Valoración de la gestión Teatro Real en los años de Gerard Mortier (Primera parte)

Valoración de la gestión Teatro Real en los años de Gerard Mortier (Primera parte)
Presentación de la primera temporada de Gerard Mortier en el Teatro Real. Foto: Javier del Real

Valoración de la gestión y dirección artística del Teatro Real en los años de Gerard Mortier: luces y sombras.
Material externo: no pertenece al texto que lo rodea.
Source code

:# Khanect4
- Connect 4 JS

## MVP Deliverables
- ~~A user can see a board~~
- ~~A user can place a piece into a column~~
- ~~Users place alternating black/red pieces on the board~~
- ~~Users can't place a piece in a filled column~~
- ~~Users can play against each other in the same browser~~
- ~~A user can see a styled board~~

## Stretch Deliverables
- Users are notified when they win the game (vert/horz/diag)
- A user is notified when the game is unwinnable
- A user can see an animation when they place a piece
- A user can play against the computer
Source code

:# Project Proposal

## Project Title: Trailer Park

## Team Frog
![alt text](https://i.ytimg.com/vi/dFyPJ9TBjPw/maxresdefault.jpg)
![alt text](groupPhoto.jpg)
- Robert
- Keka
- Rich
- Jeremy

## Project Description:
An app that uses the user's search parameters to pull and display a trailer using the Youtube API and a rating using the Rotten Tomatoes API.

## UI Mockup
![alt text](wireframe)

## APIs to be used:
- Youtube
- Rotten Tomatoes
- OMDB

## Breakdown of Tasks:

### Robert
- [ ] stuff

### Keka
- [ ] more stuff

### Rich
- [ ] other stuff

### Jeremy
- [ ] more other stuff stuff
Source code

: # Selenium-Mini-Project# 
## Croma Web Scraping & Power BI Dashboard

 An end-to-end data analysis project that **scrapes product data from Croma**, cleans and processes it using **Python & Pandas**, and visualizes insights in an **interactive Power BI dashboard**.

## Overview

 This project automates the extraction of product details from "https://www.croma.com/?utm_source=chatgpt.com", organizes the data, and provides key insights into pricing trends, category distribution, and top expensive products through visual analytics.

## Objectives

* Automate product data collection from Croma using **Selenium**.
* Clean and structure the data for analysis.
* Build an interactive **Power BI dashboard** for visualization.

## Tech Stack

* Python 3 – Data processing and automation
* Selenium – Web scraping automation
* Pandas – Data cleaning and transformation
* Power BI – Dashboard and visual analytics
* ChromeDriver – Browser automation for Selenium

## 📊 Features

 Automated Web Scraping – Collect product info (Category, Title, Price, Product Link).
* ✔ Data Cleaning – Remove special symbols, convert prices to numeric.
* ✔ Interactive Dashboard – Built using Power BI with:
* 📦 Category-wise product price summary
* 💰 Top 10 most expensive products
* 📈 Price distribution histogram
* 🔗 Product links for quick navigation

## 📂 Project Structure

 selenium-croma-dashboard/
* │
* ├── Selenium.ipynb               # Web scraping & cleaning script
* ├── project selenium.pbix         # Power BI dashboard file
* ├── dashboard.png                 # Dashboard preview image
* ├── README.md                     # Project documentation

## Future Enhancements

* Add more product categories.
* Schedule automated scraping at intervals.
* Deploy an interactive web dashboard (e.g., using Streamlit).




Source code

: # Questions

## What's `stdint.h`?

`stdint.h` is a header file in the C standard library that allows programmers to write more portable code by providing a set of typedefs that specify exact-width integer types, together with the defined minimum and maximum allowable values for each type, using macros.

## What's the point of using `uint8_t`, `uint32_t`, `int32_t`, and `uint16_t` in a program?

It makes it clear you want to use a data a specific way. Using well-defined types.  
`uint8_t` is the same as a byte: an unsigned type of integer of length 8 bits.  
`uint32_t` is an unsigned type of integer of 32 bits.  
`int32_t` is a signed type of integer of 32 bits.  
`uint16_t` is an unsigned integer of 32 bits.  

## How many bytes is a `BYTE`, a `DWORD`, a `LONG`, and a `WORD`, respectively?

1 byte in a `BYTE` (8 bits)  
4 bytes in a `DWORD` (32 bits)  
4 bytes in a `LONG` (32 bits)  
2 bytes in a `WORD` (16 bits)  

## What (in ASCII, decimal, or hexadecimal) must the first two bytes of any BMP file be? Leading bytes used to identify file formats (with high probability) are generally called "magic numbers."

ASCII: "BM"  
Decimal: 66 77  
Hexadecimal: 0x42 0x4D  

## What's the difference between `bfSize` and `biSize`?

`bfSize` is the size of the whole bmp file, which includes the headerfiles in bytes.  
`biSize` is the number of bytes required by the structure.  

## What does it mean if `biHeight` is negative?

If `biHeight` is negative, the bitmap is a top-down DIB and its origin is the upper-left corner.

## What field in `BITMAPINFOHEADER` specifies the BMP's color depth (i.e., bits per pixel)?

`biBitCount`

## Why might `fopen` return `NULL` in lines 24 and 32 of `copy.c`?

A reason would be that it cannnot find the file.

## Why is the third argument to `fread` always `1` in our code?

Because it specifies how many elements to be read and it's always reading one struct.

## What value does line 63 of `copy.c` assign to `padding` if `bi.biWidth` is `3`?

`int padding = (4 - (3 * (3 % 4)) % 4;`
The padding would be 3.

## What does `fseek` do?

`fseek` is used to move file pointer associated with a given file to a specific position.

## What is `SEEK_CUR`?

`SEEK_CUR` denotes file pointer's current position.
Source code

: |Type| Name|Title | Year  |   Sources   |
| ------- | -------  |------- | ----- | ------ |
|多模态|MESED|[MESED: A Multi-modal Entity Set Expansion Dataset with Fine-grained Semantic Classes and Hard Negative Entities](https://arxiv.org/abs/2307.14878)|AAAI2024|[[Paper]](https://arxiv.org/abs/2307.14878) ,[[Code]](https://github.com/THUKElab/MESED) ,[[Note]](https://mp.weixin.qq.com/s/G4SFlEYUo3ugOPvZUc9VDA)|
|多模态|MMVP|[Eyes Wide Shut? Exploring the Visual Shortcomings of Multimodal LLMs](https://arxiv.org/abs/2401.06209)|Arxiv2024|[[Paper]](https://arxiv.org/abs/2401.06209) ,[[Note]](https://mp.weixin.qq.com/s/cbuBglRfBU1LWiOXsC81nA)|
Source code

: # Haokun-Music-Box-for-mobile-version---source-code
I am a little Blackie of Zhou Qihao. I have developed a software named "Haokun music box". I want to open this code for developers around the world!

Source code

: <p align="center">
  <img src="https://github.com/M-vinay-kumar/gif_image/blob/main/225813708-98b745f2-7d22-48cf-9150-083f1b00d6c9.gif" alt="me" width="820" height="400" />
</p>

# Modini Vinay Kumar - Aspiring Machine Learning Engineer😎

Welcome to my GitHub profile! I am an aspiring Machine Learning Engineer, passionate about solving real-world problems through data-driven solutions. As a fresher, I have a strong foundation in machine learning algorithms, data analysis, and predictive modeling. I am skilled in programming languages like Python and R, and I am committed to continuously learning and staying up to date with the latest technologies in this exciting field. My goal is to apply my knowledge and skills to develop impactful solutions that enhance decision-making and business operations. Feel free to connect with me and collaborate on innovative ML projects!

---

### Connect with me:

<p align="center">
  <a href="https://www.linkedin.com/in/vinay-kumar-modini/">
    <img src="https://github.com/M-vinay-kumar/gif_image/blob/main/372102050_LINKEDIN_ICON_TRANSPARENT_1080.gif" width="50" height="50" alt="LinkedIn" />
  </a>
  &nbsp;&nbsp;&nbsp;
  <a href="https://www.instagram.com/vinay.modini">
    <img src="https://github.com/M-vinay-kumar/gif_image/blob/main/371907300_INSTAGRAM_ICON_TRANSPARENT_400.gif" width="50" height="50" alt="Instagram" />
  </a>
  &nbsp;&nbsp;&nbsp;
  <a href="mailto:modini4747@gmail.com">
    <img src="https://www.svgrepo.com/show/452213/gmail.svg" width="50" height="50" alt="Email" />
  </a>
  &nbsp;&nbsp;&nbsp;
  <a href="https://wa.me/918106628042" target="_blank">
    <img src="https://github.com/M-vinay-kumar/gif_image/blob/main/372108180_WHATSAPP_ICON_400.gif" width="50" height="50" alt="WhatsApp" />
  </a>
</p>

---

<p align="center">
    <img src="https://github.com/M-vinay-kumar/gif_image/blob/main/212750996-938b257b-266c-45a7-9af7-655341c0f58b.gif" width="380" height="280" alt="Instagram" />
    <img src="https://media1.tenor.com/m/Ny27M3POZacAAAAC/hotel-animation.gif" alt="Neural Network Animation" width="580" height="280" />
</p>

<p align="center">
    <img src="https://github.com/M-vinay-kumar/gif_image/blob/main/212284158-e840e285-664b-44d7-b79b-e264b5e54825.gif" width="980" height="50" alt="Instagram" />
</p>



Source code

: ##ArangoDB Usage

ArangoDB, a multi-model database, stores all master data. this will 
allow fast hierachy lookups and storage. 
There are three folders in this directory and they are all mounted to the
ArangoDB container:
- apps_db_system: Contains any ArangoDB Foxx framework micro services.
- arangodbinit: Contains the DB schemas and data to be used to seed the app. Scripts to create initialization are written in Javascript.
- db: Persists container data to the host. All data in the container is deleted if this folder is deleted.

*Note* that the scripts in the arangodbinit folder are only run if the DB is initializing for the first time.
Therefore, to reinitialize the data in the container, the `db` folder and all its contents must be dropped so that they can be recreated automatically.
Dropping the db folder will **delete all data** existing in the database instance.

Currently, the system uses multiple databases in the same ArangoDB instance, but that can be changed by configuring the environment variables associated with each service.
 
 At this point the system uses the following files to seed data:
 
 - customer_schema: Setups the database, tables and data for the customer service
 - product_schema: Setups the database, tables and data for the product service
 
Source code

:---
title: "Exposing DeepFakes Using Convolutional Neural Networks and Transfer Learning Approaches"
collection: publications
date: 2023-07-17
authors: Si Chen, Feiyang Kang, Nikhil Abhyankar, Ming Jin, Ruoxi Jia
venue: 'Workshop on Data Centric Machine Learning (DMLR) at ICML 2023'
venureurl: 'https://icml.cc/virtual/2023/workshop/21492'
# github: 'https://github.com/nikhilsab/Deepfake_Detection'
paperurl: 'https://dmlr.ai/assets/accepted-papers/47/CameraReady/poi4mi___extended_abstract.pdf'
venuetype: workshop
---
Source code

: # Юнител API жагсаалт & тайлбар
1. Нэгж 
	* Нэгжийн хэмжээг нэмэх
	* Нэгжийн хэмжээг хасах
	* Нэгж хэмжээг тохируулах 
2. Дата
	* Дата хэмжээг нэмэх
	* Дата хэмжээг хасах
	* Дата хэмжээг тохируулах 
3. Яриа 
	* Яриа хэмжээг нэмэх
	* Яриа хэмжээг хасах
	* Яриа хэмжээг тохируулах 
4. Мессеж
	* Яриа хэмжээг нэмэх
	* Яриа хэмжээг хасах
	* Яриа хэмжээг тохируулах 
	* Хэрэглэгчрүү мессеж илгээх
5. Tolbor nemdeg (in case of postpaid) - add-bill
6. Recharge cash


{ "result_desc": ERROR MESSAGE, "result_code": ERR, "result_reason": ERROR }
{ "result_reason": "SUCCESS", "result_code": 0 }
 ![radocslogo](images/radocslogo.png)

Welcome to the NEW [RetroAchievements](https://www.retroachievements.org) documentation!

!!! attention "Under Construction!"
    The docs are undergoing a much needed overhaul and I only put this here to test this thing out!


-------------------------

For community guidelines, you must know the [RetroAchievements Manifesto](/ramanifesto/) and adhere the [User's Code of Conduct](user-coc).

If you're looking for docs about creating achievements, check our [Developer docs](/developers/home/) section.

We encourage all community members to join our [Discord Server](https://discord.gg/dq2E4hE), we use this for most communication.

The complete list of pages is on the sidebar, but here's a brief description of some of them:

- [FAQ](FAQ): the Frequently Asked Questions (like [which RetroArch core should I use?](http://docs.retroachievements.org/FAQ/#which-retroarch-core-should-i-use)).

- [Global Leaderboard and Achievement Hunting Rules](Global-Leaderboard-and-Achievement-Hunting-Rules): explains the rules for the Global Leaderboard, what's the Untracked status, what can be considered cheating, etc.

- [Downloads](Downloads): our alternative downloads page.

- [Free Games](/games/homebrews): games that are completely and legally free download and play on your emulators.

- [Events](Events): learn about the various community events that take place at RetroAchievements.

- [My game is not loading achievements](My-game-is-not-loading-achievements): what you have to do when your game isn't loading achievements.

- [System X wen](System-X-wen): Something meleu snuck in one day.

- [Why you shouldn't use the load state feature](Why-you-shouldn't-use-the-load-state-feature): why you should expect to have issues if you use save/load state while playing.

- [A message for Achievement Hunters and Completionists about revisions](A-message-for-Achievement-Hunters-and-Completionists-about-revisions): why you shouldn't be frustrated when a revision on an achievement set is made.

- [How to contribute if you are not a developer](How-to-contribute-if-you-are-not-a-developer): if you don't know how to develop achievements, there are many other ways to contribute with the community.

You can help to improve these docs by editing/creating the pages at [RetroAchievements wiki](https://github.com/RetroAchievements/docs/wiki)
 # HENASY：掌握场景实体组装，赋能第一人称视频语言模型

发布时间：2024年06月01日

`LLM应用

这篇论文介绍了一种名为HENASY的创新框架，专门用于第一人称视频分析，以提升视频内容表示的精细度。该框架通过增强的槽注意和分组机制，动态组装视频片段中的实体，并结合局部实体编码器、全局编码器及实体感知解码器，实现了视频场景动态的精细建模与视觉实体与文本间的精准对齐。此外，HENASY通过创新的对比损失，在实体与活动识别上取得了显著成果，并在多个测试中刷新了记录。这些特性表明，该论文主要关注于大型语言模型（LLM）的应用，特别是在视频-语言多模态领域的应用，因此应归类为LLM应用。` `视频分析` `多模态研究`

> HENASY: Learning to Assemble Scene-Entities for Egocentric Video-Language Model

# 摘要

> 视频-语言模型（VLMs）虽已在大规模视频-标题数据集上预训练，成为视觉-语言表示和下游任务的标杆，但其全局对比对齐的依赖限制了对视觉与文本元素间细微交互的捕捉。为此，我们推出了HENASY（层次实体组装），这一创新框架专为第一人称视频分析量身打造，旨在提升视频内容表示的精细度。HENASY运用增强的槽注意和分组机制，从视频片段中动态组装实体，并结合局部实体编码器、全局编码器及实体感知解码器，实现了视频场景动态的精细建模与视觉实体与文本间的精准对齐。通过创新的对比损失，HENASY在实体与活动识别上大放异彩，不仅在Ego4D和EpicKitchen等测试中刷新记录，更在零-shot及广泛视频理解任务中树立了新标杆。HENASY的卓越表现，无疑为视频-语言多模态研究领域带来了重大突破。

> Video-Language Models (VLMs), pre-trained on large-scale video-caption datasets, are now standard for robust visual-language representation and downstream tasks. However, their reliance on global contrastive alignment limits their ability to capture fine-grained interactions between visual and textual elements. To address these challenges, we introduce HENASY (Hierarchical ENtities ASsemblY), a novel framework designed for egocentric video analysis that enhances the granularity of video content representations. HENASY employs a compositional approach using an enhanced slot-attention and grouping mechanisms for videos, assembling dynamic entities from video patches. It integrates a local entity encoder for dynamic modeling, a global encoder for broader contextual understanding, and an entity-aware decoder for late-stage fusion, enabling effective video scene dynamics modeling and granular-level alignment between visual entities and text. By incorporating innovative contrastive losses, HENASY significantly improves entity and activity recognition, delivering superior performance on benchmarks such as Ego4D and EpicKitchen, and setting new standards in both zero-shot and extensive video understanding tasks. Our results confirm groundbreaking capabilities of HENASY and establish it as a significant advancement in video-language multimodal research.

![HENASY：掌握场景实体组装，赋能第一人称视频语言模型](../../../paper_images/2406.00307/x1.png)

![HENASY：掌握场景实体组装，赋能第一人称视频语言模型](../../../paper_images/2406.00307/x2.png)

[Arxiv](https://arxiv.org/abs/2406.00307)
La ópera y sus elevados costes

El volumen de negocios de la ópera no es tan abrumador como el del fútbol. Ni es tan nocivo para la vida de las ciudades (la especulación del suelo, consentida por los poderes públicos, hace que los fastos futbolísticos los acabe pagando la ciudad: Le mani sulla città, se titulaba una vieja película de Franco Rossi, que retrataba corrupciones urbanísticas que hoy nos parecerían moderadas comparadas con las la Italia y la España de hoy). Pero la ópera es carísima, aunque no sea nociva, como lo son el fútbol y la especulación inmobiliaria, hermanos de sangre. Piensen ustedes que el coste de las voces, el foso y la batuta es tan elevado que los decorados, figurines y los numerosos extras que a veces se contratan no suponen cantidades que desequilibren el presupuesto. Entre paréntesis: hay una puja por las mejores voces desde los teatros importantes. Oferta y demanda, sí. Pero una oferta libre de dejarse querer a través de agentes hábiles o gestores que “los llevan consigo”, frente a una demanda que dispara con pólvora del rey y no exige rentabilidad, ni siquiera rentabilidad cultural: o presupuesto público o patrocinio privado; lo normal, es que sea mixto, con una pequeña parte recuperada con la venta de localidades. Durante años, el gestor de turno, nombrado por el político local, autonómico, nacional, se colgaba frente a su jefe la medalla de traer tal o cual divo. El jefe se la colgaba ante los medios, pues para eso era la cultura, para vendérsela a los medios. ¿Para qué, si no?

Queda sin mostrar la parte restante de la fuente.